Forget the commands. This is about reading Linux the way a detective reads a crime scene — every file a witness, every directory a trail of decisions made by engineers solving real problems.
Most people use Linux. Fewer people read Linux. The file system isn't just a place to store files — it's a live, annotated record of how the operating system thinks: how it trusts users, how it finds machines on a network, how it boots, how it dies, how it remembers. Every directory exists because an engineer once faced a problem and decided a file was the answer.
These are eleven things I found when I stopped typing commands and started opening files and asking why does this exist?
/etc/passwd is readable by every user on the system. Open it and you see every
account: username, UID, GID, home directory, default shell. What you won't
see is a password. The second field is just an x.
Originally, Unix stored hashed passwords directly in /etc/passwd.
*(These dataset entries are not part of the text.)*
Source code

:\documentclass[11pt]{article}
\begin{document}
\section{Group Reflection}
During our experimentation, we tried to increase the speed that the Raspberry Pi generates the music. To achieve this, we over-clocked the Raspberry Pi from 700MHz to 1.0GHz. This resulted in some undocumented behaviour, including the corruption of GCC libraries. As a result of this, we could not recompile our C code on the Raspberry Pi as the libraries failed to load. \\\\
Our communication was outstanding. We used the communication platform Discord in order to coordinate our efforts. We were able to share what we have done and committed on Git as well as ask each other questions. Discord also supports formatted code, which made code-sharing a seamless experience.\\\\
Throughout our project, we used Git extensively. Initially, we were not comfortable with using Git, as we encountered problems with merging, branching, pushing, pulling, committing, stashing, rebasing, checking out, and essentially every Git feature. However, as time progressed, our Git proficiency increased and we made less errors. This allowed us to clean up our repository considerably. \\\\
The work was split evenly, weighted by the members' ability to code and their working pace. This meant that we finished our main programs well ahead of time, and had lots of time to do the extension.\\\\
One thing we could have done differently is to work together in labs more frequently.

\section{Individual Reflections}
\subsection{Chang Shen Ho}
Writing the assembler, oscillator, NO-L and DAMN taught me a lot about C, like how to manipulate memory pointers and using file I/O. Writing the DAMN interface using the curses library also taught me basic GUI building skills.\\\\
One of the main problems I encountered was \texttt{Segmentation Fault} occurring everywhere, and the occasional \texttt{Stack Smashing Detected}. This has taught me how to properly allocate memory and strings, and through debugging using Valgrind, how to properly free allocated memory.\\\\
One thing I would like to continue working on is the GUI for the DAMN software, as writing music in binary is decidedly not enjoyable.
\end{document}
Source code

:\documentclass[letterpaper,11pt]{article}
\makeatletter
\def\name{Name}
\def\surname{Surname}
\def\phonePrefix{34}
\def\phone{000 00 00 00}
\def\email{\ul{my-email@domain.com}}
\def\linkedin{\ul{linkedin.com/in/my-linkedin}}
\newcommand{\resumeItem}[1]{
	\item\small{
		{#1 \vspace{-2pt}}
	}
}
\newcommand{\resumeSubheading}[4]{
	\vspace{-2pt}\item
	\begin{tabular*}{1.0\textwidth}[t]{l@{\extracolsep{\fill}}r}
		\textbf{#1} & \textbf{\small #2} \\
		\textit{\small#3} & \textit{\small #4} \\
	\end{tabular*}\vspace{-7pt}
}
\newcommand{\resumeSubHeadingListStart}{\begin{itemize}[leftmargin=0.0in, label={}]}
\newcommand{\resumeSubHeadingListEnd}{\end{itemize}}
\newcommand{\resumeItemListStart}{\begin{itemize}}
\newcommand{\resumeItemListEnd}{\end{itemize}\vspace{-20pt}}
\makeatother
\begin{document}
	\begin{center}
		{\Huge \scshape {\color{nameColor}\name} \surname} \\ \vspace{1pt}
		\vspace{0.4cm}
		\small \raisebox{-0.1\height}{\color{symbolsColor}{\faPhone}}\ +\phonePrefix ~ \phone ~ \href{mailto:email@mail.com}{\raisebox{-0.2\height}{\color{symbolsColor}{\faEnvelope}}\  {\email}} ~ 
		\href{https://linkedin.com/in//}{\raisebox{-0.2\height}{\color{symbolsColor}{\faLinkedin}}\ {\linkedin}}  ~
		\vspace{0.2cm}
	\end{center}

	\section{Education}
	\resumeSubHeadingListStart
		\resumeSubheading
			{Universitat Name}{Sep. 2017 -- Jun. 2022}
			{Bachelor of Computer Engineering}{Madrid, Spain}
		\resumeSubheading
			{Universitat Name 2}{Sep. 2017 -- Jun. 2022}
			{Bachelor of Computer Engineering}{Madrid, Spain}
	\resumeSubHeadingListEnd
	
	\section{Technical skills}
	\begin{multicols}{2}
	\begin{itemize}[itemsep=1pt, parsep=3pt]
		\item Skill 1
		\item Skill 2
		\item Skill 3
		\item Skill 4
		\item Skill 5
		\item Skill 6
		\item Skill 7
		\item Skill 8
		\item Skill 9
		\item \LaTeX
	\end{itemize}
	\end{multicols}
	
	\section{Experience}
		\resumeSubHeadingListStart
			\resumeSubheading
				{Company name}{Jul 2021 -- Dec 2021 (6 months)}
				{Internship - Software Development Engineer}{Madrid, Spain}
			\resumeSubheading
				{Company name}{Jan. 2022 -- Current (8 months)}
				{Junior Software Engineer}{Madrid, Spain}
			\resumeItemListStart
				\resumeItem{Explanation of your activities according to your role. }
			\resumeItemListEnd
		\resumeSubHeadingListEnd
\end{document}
That worked
when only root could read it — but many programs (like ls resolving usernames,
or mail software looking up UIDs) need to read user data. Making /etc/passwd
root-only broke all of them. The solution was a deliberate split: non-secret user data
stays world-readable in /etc/passwd; the hashed secrets move to
/etc/shadow, readable only by root and the shadow group.
The x is literally a redirect: "the secret is elsewhere."
It solves a classic security vs. usability conflict. You can't lock the user database away completely because the entire system needs to read usernames. The shadow file pattern separates identification (public) from authentication (secret) — a principle that appears repeatedly in modern security design.
The /etc/shadow hash prefix reveals the algorithm: $y$ = yescrypt
(Ubuntu 22+ default), $6$ = SHA-512, $1$ = MD5 (a red flag
on any production server). The numeric fields encode a complete password policy:
last change date, minimum age, maximum age, warning period. A value of !!
in the hash field means the account exists but has no valid password — the standard
pattern for service accounts that authenticate only via SSH keys, never passwords.
| Field in /etc/shadow | Meaning |
|---|---|
| $y$j9T$... | Hashed password (yescrypt algorithm) |
| 19800 | Days since Unix epoch when password was last changed |
| 0 | Minimum days before password can be changed again |
| 99999 | Maximum days password is valid (≈ never expires) |
| 7 | Warning days shown before expiry |
Most people's mental model is: name → DNS → IP. The real chain on Linux has three
stages controlled by three separate files. Understanding the order explains a lot of
"mysterious" networking behavior — including why editing /etc/hosts can
override production DNS.
/etc/nsswitch.conf (Name Service Switch) is the orchestrator. It was designed
so that user/group/hostname lookups could come from multiple backends — local files,
LDAP, NIS, DNS — without changing any application code. The application calls
getaddrinfo(); nsswitch decides who answers.
It solves the "where do names come from?" problem in a way that's configurable without
recompilation. Developers exploit this daily: add 127.0.0.1 api.prod.company.com
to /etc/hosts and your machine routes that domain locally, before any DNS
server is ever consulted. This is why it's the first line of defense in penetration testing
and local development alike.
/etc/resolv.conf isn't even a real file — it's a symlink to a path managed
by systemd-resolved. The "nameserver" is 127.0.0.53 — a loopback
address for a local DNS daemon that handles caching, DNSSEC validation, and per-interface
DNS. My cache showed 847 entries from a single session. This means your DNS cache survives
browser restarts. Tools like nslookup that bypass libc and contact DNS
directly will miss this cache entirely — which is why they sometimes give different answers.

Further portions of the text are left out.